The tissue can be attached to a remaining ovary, another site in the pelvis, or even other sites in the body, Jensen says, with the idea that the pieces will regain their blood supply and possibly start remaking hormones or even spontaneously growing eggs. The procedure is performed by an obstetrician/gynecologist or physician with specific training in reproductive endocrinology and infertility. Another possibility, which Jensen describes as "in the works," is to remove the immature eggs from a patient's ovary and bring them to maturation in a laboratory setting.
"All the eggs a woman will ever have, she has by the time she's born," Robins explains. "The problem is that we're not very effective at taking early eggs and developing them outside the body into mature eggs that are able to achieve ovulation and ultimately become fertilized."
Fewer than 20 young patients have undergone the fertility preservation procedures. (None of the families wanted to be interviewed for this story.) And since none of the children has reached an age at which the cryopreserved tissue can be transplanted back into her body, it's impossible to know how effective the methods will be.
"That's a psychological risk," Robins says. "We just don't know whether this is going to be functional. If they go back to use the tissue later and it doesn't work, there's a huge emotional letdown."
Physically, Robins says, the tissue removal is relatively low-risk and usually done during another oncology-related procedure.
"We like to combine them if possible, so we're not doing surgery for just the purpose of fertility preservation," Robins says. "Often a patient will need to have an abdominal procedure for a biopsy or removal of a tumor mass. Every added procedure is going to increase your risk, but it's a fairly minor procedure."
Of course, there's a chance that the child will grow into an adult who doesn't desire children of her own. That's a possibility parents have to weigh when deciding whether to dive into this still-somewhat murky territory.
"One thing I always say to people is, 'I know you're being asked to make a lot of very serious decisions, very quickly. And if it's too much to decide right now, there may be other options down the road, when this is all said and done,'" Jensen says. "But it can be very rewarding to carry and deliver a pregnancy. Culturally, we have some patients who value that above everything else."
Clinical psychologist Dan Shapiro, chairman of the Humanities Department at the Penn State College of Medicine, says the physical and emotional risks are outweighed by the potential benefits.
"Given what we know about the psychological challenges of infertility, which is enormously stressful — about as stressful as having a chronic pain condition — and the exciting promise of ovarian cryopreservation techniques, I think parents of children facing cancer treatments would be mistaken not to try this," he says. "To me, there's no dilemma here."

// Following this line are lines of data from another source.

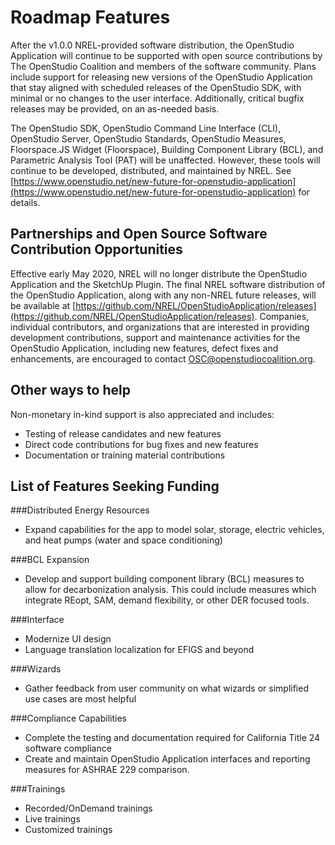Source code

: <h1>Roadmap Features</h1>
After the v1.0.0 NREL-provided software distribution, the OpenStudio Application will continue to be supported with open source contributions by The OpenStudio Coalition and members of the software community. Plans include support for releasing new versions of the OpenStudio Application that stay aligned with scheduled releases of the OpenStudio SDK, with minimal or no changes to the user interface. Additionally, critical bugfix releases may be provided, on an as-needed basis. 

The OpenStudio SDK, OpenStudio Command Line Interface (CLI), OpenStudio Server, OpenStudio Standards, OpenStudio Measures, Floorspace.JS Widget (Floorspace), Building Component Library (BCL), and Parametric Analysis Tool (PAT) will be unaffected. However, these tools will continue to be developed, distributed, and maintained by NREL. See [https://www.openstudio.net/new-future-for-openstudio-application](https://www.openstudio.net/new-future-for-openstudio-application) for details. 

## Partnerships and Open Source Software Contribution Opportunities

Effective early May 2020, NREL will no longer distribute the OpenStudio Application and the SketchUp Plugin. The final NREL software distribution of the OpenStudio Application, along with any non-NREL future releases, will be available at [https://github.com/NREL/OpenStudioApplication/releases](https://github.com/NREL/OpenStudioApplication/releases). Companies, individual contributors, and organizations that are interested in providing development contributions, support and maintenance activities for the OpenStudio Application, including new features, defect fixes and enhancements, are encouraged to contact OSC@openstudiocoalition.org.
## Other ways to help

Non-monetary in-kind support is also appreciated and includes:
- Testing of release candidates and new features
- Direct code contributions for bug fixes and new features
- Documentation or training material contributions
## List of Features Seeking Funding

###Distributed Energy Resources
   - Expand capabilities for the app to model solar, storage, electric vehicles, and heat pumps (water and space conditioning)

###BCL Expansion
   - Develop and support building component library (BCL) measures to allow for decarbonization analysis.  This could include measures which integrate REopt, SAM, demand flexibility, or other DER focused tools.
   
###Interface
   - Modernize UI design
   - Language translation localization for EFIGS and beyond
   
###Wizards
   - Gather feedback from user community on what wizards or simplified use cases are most helpful
   
###Compliance Capabilities
   - Complete the testing and documentation required for California Title 24 software compliance
   - Create and maintain OpenStudio Application interfaces and reporting measures for ASHRAE 229 comparison.
   
###Trainings
   - Recorded/OnDemand trainings
   - Live trainings
   - Customized trainings
   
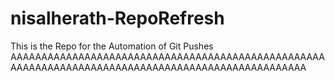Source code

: # nisalherath-RepoRefresh
This is the Repo for the Automation of Git Pushes
AAAAAAAAAAAAAAAAAAAAAAAAAAAAAAAAAAAAAAAAAAAAAAAAAAAAAAAAAAAAAAAAAAAAAAAAAAAAAAAAAAAAAAAAAAAAAAAAAAA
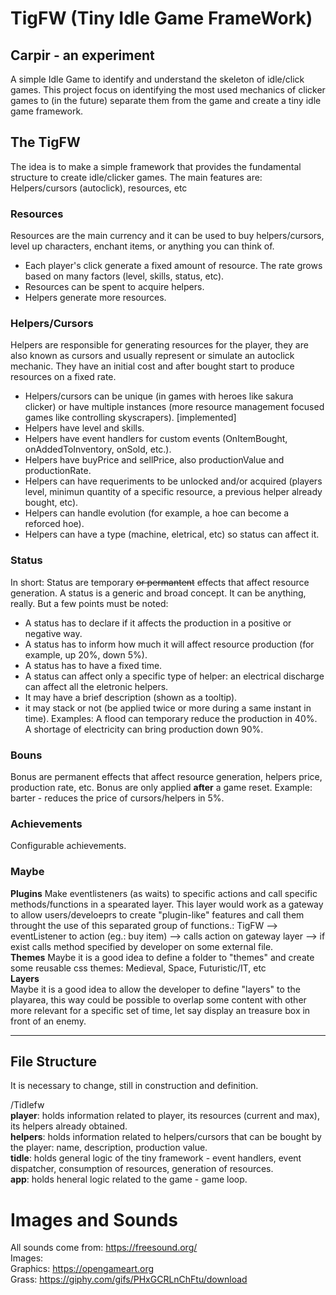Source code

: # TigFW (Tiny Idle Game FrameWork)

## Carpir - an experiment
A simple Idle Game to identify and understand the skeleton of idle/click games. This project focus on identifying the most used mechanics of clicker games to (in the future) separate them from the game and create a tiny idle game framework.
  
  
## The TigFW 

The idea is to make a simple framework that provides the fundamental structure to create idle/clicker games.
The main features are: Helpers/cursors (autoclick), resources, etc

### Resources

Resources are the main currency and it can be used to buy helpers/cursors, level up characters, enchant items, or anything you can think of.
 - Each player's click generate a fixed amount of resource. The rate grows based on many factors (level, skills, status, etc).
 - Resources can be spent to acquire helpers.
 - Helpers generate more resources.

### Helpers/Cursors

Helpers are responsible for generating resources for the player, they are also known as cursors and usually represent or simulate an autoclick mechanic. They have an initial cost and after bought start to produce resources on a fixed rate.
 - Helpers/cursors can be unique (in games with heroes like sakura clicker) or have multiple instances (more resource management focused games like controlling skyscrapers). [implemented]
 - Helpers have level and skills.
 - Helpers have event handlers for custom events (OnItemBought, onAddedToInventory, onSold, etc.).
 - Helpers have buyPrice and sellPrice, also productionValue and productionRate.
 - Helpers can have requeriments to be unlocked and/or acquired (players level, minimun quantity of a specific resource, a previous helper already bought, etc).
 - Helpers can handle evolution (for example, a hoe can become a reforced hoe).
 - Helpers can have a type (machine, eletrical, etc) so status can affect it.

### Status

In short: Status are temporary ~~or permantent~~ effects that affect resource generation. 
A status is a generic and broad concept. It can be anything, really. But a few points must be noted: 
- A status has to declare if it affects the production in a positive or negative way.
- A status has to inform how much it will affect resource production (for example, up 20%, down 5%).
- A status has to have a fixed time.
- A status can affect only a specific type of helper: an electrical discharge can affect all the eletronic helpers.
- It may have a brief description (shown as a tooltip).
- it may stack or not (be applied twice or more during a same instant in time).
Examples: A flood can temporary reduce the production in 40%. A shortage of electricity can bring production down 90%.

### Bouns

Bonus are permanent effects that affect resource generation, helpers price, production rate, etc. Bonus are only applied **after** a game reset. Example: barter - reduces the price of cursors/helpers in 5%.

### Achievements

Configurable achievements.

### Maybe 

**Plugins** 
Make eventlisteners (as waits) to specific actions and call specific methods/functions in a spearated layer. This layer would work as a gateway to allow users/develoeprs to create "plugin-like" features and call them throught the use of this separated group of functions.: TigFW --> eventListener to action (eg.: buy item) --> calls action on gateway layer --> if exist calls method specified by developer on some external file.  
**Themes** 
Maybe it is a good idea to define a folder to "themes" and create some reusable css themes: Medieval, Space, Futuristic/IT, etc  
**Layers**  
Maybe it is a good idea to allow the developer to define "layers" to the playarea, this way could be possible to overlap some content with other more relevant for a specific set of time, let say display an treasure box in front of an enemy.

---

## File Structure

It is necessary to change, still in construction and definition.

/Tidlefw  
**player**: holds information related to player, its resources (current and max), its helpers already obtained.  
**helpers**: holds information related to helpers/cursors that can be bought by the player: name, description, production value.  
**tidle**: holds general logic of the tiny framework - event handlers, event dispatcher, consumption of resources, generation of resources.  
**app**: holds heneral logic related to the game - game loop.  

# Images and Sounds

All sounds come from: https://freesound.org/  
Images:  
Graphics: https://opengameart.org  
Grass: https://giphy.com/gifs/PHxGCRLnChFtu/download
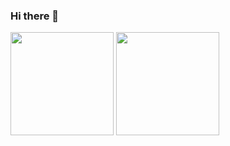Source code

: ### Hi there 👋

<p align="left">
  <img height="165" src="https://github-readme-stats.vercel.app/api/top-langs?username=gurkanguldas&show_icons=true&locale=en&layout=compact">
  <img height="165"src="https://github-readme-stats.vercel.app/api?username=gurkanguldas&count_private=true&show_icons=true&icon_color=ce7e00">
</p>


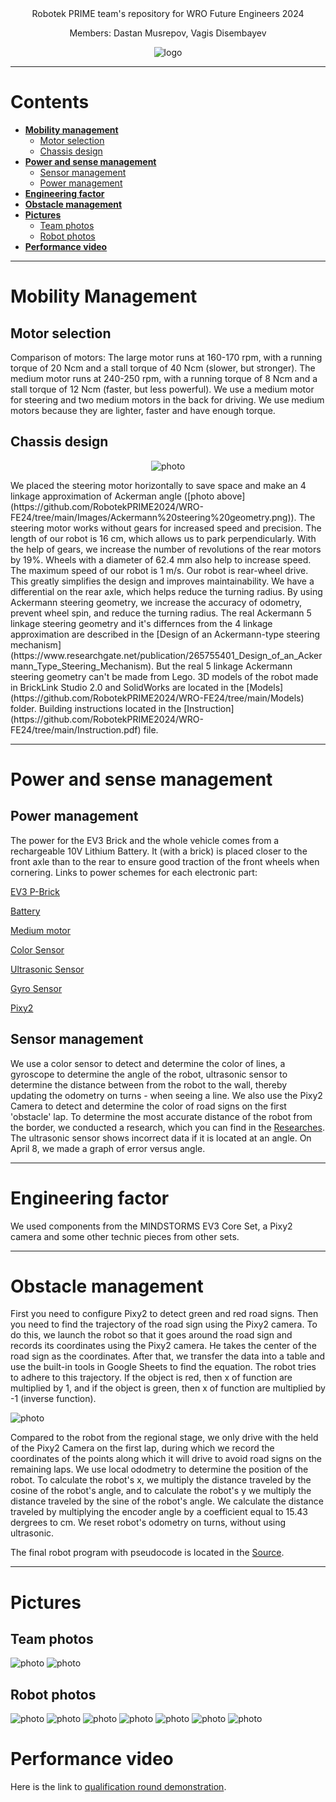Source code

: <div align=center>
 Robotek PRIME team's repository for WRO Future Engineers 2024
 
 Members: Dastan Musrepov, Vagis Disembayev

 ![logo](./Images/Robotek.png)
</div>

***

# Contents

* [**Mobility management**](#mobility-management)
  * [Motor selection](#motor-selection)
  * [Chassis design](#chassis-design)
* [**Power and sense management**](#power-and-sense-management)
  * [Sensor management](#sensor-management)
  * [Power management](#power-management)
* [**Engineering factor**](#engineering-factor)
* [**Obstacle management**](#obstacle-management)
* [**Pictures**](#pictures)
  * [Team photos](#team-photos)
  * [Robot photos](#robot-photos)
* [**Performance video**](#performance-video)

***

# Mobility Management

## Motor selection

Comparison of motors:
The large motor runs at 160-170 rpm, with a running torque of 20 Ncm and a stall torque of 40 Ncm (slower, but stronger).
The medium motor runs at 240-250 rpm, with a running torque of 8 Ncm and a stall torque of 12 Ncm (faster, but less powerful).
We use a medium motor for steering and two medium motors in the back for driving. We use medium motors because they are lighter, faster and have enough torque.
<!The medium motor is lighter and is sufficient for steering, while the larger motors have more power, which helps them be the main driving force of the robot.>

## Chassis design
<div align=center>

 ![photo](./Images/Ackermann%20steering%20geometry.png)
</div>
We placed the steering motor horizontally to save space and make an 4 linkage approximation of Ackerman angle ([photo above](https://github.com/RobotekPRIME2024/WRO-FE24/tree/main/Images/Ackermann%20steering%20geometry.png)). The steering motor works without gears for increased speed and precision. The length of our robot is 16 cm, which allows us to park perpendicularly. With the help of gears, we increase the number of revolutions of the rear motors by 19%. Wheels with a diameter of 62.4 mm also help to increase speed. The maximum speed of our robot is 1 m/s. Our robot is rear-wheel drive. This greatly simplifies the design and improves maintainability. We have a differential on the rear axle, which helps reduce the turning radius. By using Ackermann steering geometry, we increase the accuracy of odometry, prevent wheel spin, and reduce the turning radius. The real Ackermann 5 linkage steering geometry and it's differnces from the 4 linkage approximation are described in the [Design of an Ackermann-type steering mechanism](https://www.researchgate.net/publication/265755401_Design_of_an_Ackermann_Type_Steering_Mechanism). But the real 5 linkage Ackermann steering geometry can't be made from Lego. 3D models of the robot made in BrickLink Studio 2.0 and SolidWorks are located in the [Models](https://github.com/RobotekPRIME2024/WRO-FE24/tree/main/Models) folder. Building instructions located in the [Instruction](https://github.com/RobotekPRIME2024/WRO-FE24/tree/main/Instruction.pdf) file.

***

# Power and sense management

## Power management

The power for the EV3 Brick and the whole vehicle comes from a rechargeable 10V Lithium Battery. It (with a brick) is placed closer to the front axle than to the rear to ensure good traction of the front wheels when cornering.
Links to power schemes for each electronic part:

[EV3 P-Brick](https://github.com/RobotekPRIME2024/WRO-FE24/blob/main/Schemes/95646c01%20Programmable%20brick.pdf)

[Battery](https://github.com/RobotekPRIME2024/WRO-FE24/blob/main/Schemes/95656%20Rechargeable%20battery.pdf)

[Medium motor](https://github.com/RobotekPRIME2024/WRO-FE24/blob/main/Schemes/99455%20Medium%20motor.pdf)

[Color Sensor](https://github.com/RobotekPRIME2024/WRO-FE24/blob/main/Schemes/95650%20Color%20sensor.pdf)

[Ultrasonic Sensor](schemes/ultrasonic-sensor.pdf)

[Gyro Sensor](https://github.com/RobotekPRIME2024/WRO-FE24/blob/main/Schemes/99380%20Gyro%20sensor.pdf)

[Pixy2](https://github.com/RobotekPRIME2024/WRO-FE24/blob/main/Schemes/Pixy2.pdf)

## Sensor management

We use a color sensor to detect and determine the color of lines, a gyroscope to determine the angle of the robot, ultrasonic sensor to determine the distance between from the robot to the wall, thereby updating the odometry on turns - when seeing a line. We also use the Pixy2 Camera to detect and determine the color of road signs on the first 'obstacle' lap. To determine the most accurate distance of the robot from the border, we conducted a research, which you can find in the [Researches](https://github.com/RobotekPRIME2024/WRO-FE24/tree/main/Researches/5-8.5(angle-error%20of%20ultrasonic)). The ultrasonic sensor shows incorrect data if it is located at an angle. On April 8, we made a graph of error versus angle.

***

# Engineering factor

We used components from the MINDSTORMS EV3 Core Set, a Pixy2 camera and some other technic pieces from other sets.

***

# Obstacle management

First you need to configure Pixy2 to detect green and red road signs. Then you need to find the trajectory of the road sign using the Pixy2 camera. To do this, we launch the robot so that it goes around the road sign and records its coordinates using the Pixy2 camera. He takes the center of the road sign as the coordinates. After that, we transfer the data into a table and use the built-in tools in Google Sheets to find the equation. The robot tries to adhere to this trajectory. If the object is red, then x of function are multiplied by 1, and if the object is green, then x of function are multiplied by -1 (inverse function).

![photo](./Images/Trajectory%20of%20road%20sign.jpg)

Compared to the robot from the regional stage, we only drive with the held of the Pixy2 Camera on the first lap, during which we record the coordinates of the points along which it will drive to avoid road signs on the remaining laps. We use local ododmetry to determine the position of the robot. To calculate the robot's x, we multiply the distance traveled by the cosine of the robot's angle, and to calculate the robot's y we multiply the distance traveled by the sine of the robot's angle. We calculate the distance traveled by multiplying the encoder angle by a coefficient equal to 15.43 dergrees to cm. We reset robot's odometry on turns, without using ultrasonic.

The final robot program with pseudocode is located in the [Source](https://github.com/RobotekPRIME2024/WRO-FE24/tree/main/Source).

***

# Pictures
## Team photos
![photo](./Images/Team%20Photos/Official.jpg)
![photo](./Images/Team%20Photos/Funny.jpg)

## Robot photos
![photo](./Images/Robot%20photos/Photorealistic/Front-left.png)
![photo](./Images/Robot%20photos/Photorealistic/Top.png)
![photo](./Images/Robot%20photos/Photorealistic/Bottom.png)
![photo](./Images/Robot%20photos/Photorealistic/Front.png)
![photo](./Images/Robot%20photos/Photorealistic/Rear.png)
![photo](./Images/Robot%20photos/Photorealistic/Left.png)
![photo](./Images/Robot%20photos/Photorealistic/Right.png)

# Performance video

Here is the link to [qualification round demonstration](https://youtu.be/wz5MyXlZ5nA).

Shapiro has written about his own battle with cancer in his book, "Mom's Marijuana: Life, Love and Beating the Odds" (Vintage). He says parents should arm themselves with as much information as possible.
"The immediate questions to ask are the same as any involving anesthetic and very young children," he says. "Who's doing it, how long will the child be under, how much experience does the team have and how soon can we see the child? Can we accompany our child into the operating room at first?
"Parents will also want to know: Where will the tissue be stored and under what conditions, what are the safeguards for storage. At what age does the tissue become the responsibility of the child?"